You should take all of these post-facto explanations and follow the philosopher David Hume’s recommendation for works of superstition: consign them to the flames.
As readers of this blog know, the defeat of the party holding the White House was predictable long before John McCain and Barack Obama were selected as their party’s nominees. See, Lichtman “The 13 Keys to the White House: Why the Democrats Will Win,” Britannica Blog, posted October 4th, 2007.
The Keys to the White House, a historically-based prediction system first pointed to the defeat of the incumbent Republicans in a paper presented at the conference of the International Institute of Forecasters in June of 2005 and in a paper published in the February 2006 edition of Foresight: The International Journal of Applied Forecasting.

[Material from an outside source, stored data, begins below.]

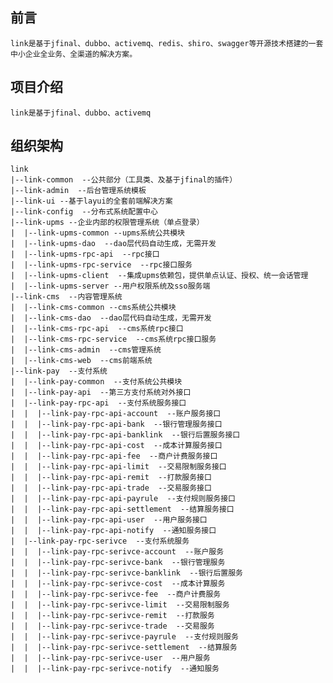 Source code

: ## 前言
    link是基于jfinal、dubbo、activemq、redis、shiro、swagger等开源技术搭建的一套中小企业全业务、全渠道的解决方案。
## 项目介绍
    link是基于jfinal、dubbo、activemq
## 组织架构
    link
    |--link-common  --公共部分（工具类、及基于jfinal的插件）
    |--link-admin  --后台管理系统模板
    |--link-ui --基于layui的全套前端解决方案
    |--link-config  --分布式系统配置中心
    |--link-upms --企业内部的权限管理系统（单点登录）
    |  |--link-upms-common --upms系统公共模块
    |  |--link-upms-dao  --dao层代码自动生成，无需开发
    |  |--link-upms-rpc-api  --rpc接口
    |  |--link-upms-rpc-service  --rpc接口服务
    |  |--link-upms-client  --集成upms依赖包，提供单点认证、授权、统一会话管理
    |  |--link-upms-server --用户权限系统及sso服务端
    |--link-cms  --内容管理系统
    |  |--link-cms-common --cms系统公共模块
    |  |--link-cms-dao  --dao层代码自动生成，无需开发
    |  |--link-cms-rpc-api  --cms系统rpc接口
    |  |--link-cms-rpc-service  --cms系统rpc接口服务
    |  |--link-cms-admin  --cms管理系统
    |  |--link-cms-web  --cms前端系统
    |--link-pay  --支付系统
    |  |--link-pay-common  --支付系统公共模块
    |  |--link-pay-api  --第三方支付系统对外接口
    |  |--link-pay-rpc-api  --支付系统服务接口
    |  |  |--link-pay-rpc-api-account  --账户服务接口
    |  |  |--link-pay-rpc-api-bank  --银行管理服务接口
    |  |  |--link-pay-rpc-api-banklink  --银行后置服务接口
    |  |  |--link-pay-rpc-api-cost  --成本计算服务接口
    |  |  |--link-pay-rpc-api-fee  --商户计费服务接口
    |  |  |--link-pay-rpc-api-limit  --交易限制服务接口
    |  |  |--link-pay-rpc-api-remit  --打款服务接口
    |  |  |--link-pay-rpc-api-trade  --交易服务接口
    |  |  |--link-pay-rpc-api-payrule  --支付规则服务接口
    |  |  |--link-pay-rpc-api-settlement  --结算服务接口
    |  |  |--link-pay-rpc-api-user  --用户服务接口
    |  |  |--link-pay-rpc-api-notify  --通知服务接口
    |  |--link-pay-rpc-serivce  --支付系统服务
    |  |  |--link-pay-rpc-serivce-account  --账户服务
    |  |  |--link-pay-rpc-serivce-bank  --银行管理服务
    |  |  |--link-pay-rpc-serivce-banklink  --银行后置服务
    |  |  |--link-pay-rpc-serivce-cost  --成本计算服务
    |  |  |--link-pay-rpc-serivce-fee  --商户计费服务
    |  |  |--link-pay-rpc-serivce-limit  --交易限制服务
    |  |  |--link-pay-rpc-serivce-remit  --打款服务
    |  |  |--link-pay-rpc-serivce-trade  --交易服务
    |  |  |--link-pay-rpc-serivce-payrule  --支付规则服务
    |  |  |--link-pay-rpc-serivce-settlement  --结算服务
    |  |  |--link-pay-rpc-serivce-user  --用户服务
    |  |  |--link-pay-rpc-serivce-notify  --通知服务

In a paper presented at the August 2007 conference of the American Political Science Association and a paper published in the Fall 2007 edition of Foresight, I used the Keys to predict that the Republican candidate would receive 46 percent of the two-party popular presidential vote. According to the latest count, McCain has netted 46.6 percent of the two-party vote.
The lesson of the keys is that the American voters are far smarter and more pragmatic than the pundits would have us believe. The voters keep their eye on the big picture of presidential performance and vote out of office an incumbent party that fails to govern effectively. The failures of the Bush administration and the defeat of any Republican candidate for president were evident years before the either the nomination contests or the general elections campaigns began.